In the Santa Cruz Mountains, Loma Prieta's Impact Lingers
The earth opened up next to a home located on the Summit in the Santa Cruz Mountains. (U.S. Geological Survey)
It was twenty five years ago -- Oct. 17, 1989, at 5:04 pm -- that a 6.9 magnitude earthquake jolted the San Francisco Bay Area. The Loma Prieta quake killed 63 people -- most of them crushed in their cars when a double-deck freeway in Oakland collapsed.
But it was also chaotic in cities and towns closest to the epicenter, about 10 miles northeast of Santa Cruz. Buildings in downtown Los Gatos and Santa Cruz crumbled. In Watsonville, just north of the Monterey County line, migrant farmers were forced to live in tents in the center of town.
Right outside these areas, in San Jose and on the peninsula, the earthquake effects were relatively minimal. Dr. Tom Brocher, the director of the Earthquake Science Center at the U.S Geological Survey in Menlo Park says the shock waves went deep in that area.
“The wave went down and bounced off the bottom of the earth’s crust, bypassing the places in between San Francisco and the Santa Cruz Mountains, so they didn’t feel that extra dose of shaking,” Brocher recalls.
For days the magnitude of destruction near the remote epicenter in the Santa Cruz Mountains was overlooked. Thousands of homes were heavily damaged in the violent shaking, including my own. I recently returned to my old neighborhood to talk to people about the quake's lasting impact on the way homes are built today.
Kevin Zaknich was watching the World Series when the quake hit. He bolted outside, then realized he was at the edge of a canyon with huge redwood trees. They were shaking as his mountain home split apart. He thought a tree would fall on him and kill him. To this day, the sound of the quake haunts him.
“It sounded like a freight train, but a freight train is too simple," he recalls. "It was just this loud, moaning noise that rattled you to your soul. It was crazy."
And it was devastating. Eleven miles below the surface, the San Andreas fault was releasing hundreds of years of geological pressure. It ripped apart roads, triggered landslides and made propane tanks explode.
My family and I were away when the quake hit and first watched it play out on a television screen in Sonoma County. For two days, we couldn’t get up the mountain to discover we'd lost almost everything inside the house we rented. It was later red-tagged -- unlivable until fixed.
Zaknich's home was destroyed. It was among the thousands of homes in the mountains that were not bolted down well enough to withstand a 6.9 quake.
“It was a small cabin that came off the pier blocks," Zaknich recalls. "A deck split from the house; an addition split from the house."
In the quake’s aftermath, Geotechnical Engineer Patrick Shires inspected close to one thousand damaged homes that lurched off their foundations in Santa Cruz County.

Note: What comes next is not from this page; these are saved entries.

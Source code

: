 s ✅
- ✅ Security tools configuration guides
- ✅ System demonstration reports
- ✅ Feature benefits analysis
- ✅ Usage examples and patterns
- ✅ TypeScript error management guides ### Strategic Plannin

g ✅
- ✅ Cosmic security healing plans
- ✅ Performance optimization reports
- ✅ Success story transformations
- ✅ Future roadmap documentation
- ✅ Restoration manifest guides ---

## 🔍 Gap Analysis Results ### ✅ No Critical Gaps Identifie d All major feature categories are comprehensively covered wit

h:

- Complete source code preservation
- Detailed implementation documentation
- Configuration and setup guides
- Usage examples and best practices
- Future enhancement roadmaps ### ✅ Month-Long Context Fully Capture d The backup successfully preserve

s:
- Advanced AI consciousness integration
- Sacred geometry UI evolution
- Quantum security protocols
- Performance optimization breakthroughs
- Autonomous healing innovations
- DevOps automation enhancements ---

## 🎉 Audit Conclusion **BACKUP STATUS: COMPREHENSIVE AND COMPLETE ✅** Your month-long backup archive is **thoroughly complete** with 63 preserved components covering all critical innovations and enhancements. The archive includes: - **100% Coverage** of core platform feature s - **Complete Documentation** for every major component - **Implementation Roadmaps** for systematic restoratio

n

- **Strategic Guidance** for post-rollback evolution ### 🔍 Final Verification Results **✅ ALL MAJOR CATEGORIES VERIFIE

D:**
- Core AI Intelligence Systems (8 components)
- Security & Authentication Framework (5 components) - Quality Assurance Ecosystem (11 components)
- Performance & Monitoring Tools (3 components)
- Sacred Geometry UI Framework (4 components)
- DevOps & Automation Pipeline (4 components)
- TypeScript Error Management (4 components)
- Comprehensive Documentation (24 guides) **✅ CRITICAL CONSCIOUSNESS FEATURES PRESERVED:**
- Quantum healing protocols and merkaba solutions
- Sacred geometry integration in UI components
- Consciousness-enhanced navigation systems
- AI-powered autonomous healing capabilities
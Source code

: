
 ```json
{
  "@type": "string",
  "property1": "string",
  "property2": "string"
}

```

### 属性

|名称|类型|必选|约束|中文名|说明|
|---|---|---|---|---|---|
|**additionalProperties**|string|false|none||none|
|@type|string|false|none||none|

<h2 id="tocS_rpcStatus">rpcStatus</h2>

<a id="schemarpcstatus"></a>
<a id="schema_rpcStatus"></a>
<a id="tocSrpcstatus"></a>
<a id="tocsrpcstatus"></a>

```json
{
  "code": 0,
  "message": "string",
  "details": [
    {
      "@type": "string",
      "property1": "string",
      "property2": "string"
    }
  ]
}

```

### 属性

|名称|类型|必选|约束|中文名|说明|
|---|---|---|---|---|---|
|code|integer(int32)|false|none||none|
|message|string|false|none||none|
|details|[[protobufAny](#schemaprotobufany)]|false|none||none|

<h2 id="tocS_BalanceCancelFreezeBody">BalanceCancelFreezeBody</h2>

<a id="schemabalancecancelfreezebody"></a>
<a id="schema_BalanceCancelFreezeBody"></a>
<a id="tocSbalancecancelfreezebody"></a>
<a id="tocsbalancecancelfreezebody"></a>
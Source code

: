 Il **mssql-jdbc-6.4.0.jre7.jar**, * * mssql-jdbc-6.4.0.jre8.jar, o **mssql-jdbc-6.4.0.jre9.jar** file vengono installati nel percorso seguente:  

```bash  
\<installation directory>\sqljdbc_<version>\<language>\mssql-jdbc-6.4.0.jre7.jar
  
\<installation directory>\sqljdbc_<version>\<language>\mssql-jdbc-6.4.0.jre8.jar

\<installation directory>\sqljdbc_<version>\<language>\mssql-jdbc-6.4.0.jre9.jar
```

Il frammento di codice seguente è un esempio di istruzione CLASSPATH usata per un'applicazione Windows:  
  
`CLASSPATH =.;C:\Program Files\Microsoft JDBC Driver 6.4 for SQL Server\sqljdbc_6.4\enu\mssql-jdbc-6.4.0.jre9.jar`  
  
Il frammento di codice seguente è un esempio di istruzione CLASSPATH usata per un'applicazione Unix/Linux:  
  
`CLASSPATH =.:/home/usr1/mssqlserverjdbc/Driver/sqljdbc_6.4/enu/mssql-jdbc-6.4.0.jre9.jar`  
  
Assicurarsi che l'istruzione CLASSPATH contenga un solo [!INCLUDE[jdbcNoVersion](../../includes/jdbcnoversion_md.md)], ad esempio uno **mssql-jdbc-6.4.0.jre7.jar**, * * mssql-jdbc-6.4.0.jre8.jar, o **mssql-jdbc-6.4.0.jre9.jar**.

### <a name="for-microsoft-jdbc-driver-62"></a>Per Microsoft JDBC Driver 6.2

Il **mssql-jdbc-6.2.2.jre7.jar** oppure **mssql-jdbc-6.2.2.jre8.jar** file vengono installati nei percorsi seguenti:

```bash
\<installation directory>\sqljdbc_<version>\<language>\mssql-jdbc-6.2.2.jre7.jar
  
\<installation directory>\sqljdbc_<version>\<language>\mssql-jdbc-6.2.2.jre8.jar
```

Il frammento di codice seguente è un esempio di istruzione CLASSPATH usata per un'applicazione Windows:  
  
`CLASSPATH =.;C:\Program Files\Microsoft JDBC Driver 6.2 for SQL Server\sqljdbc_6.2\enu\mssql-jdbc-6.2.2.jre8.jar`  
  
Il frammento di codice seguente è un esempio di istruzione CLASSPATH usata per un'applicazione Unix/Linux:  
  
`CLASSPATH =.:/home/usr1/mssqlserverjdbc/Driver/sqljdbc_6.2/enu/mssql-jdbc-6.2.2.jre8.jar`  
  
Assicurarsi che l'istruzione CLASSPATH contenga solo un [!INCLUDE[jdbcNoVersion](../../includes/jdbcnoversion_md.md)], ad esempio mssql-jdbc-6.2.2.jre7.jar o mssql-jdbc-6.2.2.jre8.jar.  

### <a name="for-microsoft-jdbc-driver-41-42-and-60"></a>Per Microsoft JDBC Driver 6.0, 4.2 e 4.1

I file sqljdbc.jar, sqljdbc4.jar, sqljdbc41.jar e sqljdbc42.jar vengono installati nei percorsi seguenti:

“There were cases where there were a lot of these homes built without permitting, so they were not built to any code,” Shires says.
Built Stronger Today
Structural engineer Carol Scott was getting 40 calls a day after the quake to fix homes. She says Loma Prieta was a wake-up call. After tightening home building codes following the quake, Santa Cruz, Santa Clara and San Francisco counties have the strictest home building codes in Northern California for bolting and addition connections. Scott says the new homes are prepared for a quake as big as an 8.0 magnitude.
“We design for an eight," Scott says. "And we are basically giving you time to get out of the structure.”
Zaknich says the stricter building codes and influx of Silicon Valley money have had a big impact on his neighborhood.
“The earthquake changed it dramatically," he says. "A lot of the houses went from funky little cabins to well-built luxurious homes.”
Today, soil tests must be done before home building can even begin in the Bay Area, Shires says. It’s determined if the soil is sand or clay, whether there is a landslide risk and how deep and wide a foundation is needed.
“We write a report containing all the analysis," Shires says. "It is thousands of dollars.”
Many of the people who lived in the Santa Cruz Mountains during the quake are now gone. Kevin Zaknich still works on the mountain where he grew up, but lives in Santa Cruz.
“If there is another quake, I hope I’m on a beach somewhere, and it’s nice and flat" Zaknich says, "and I don’t see any redwoods.”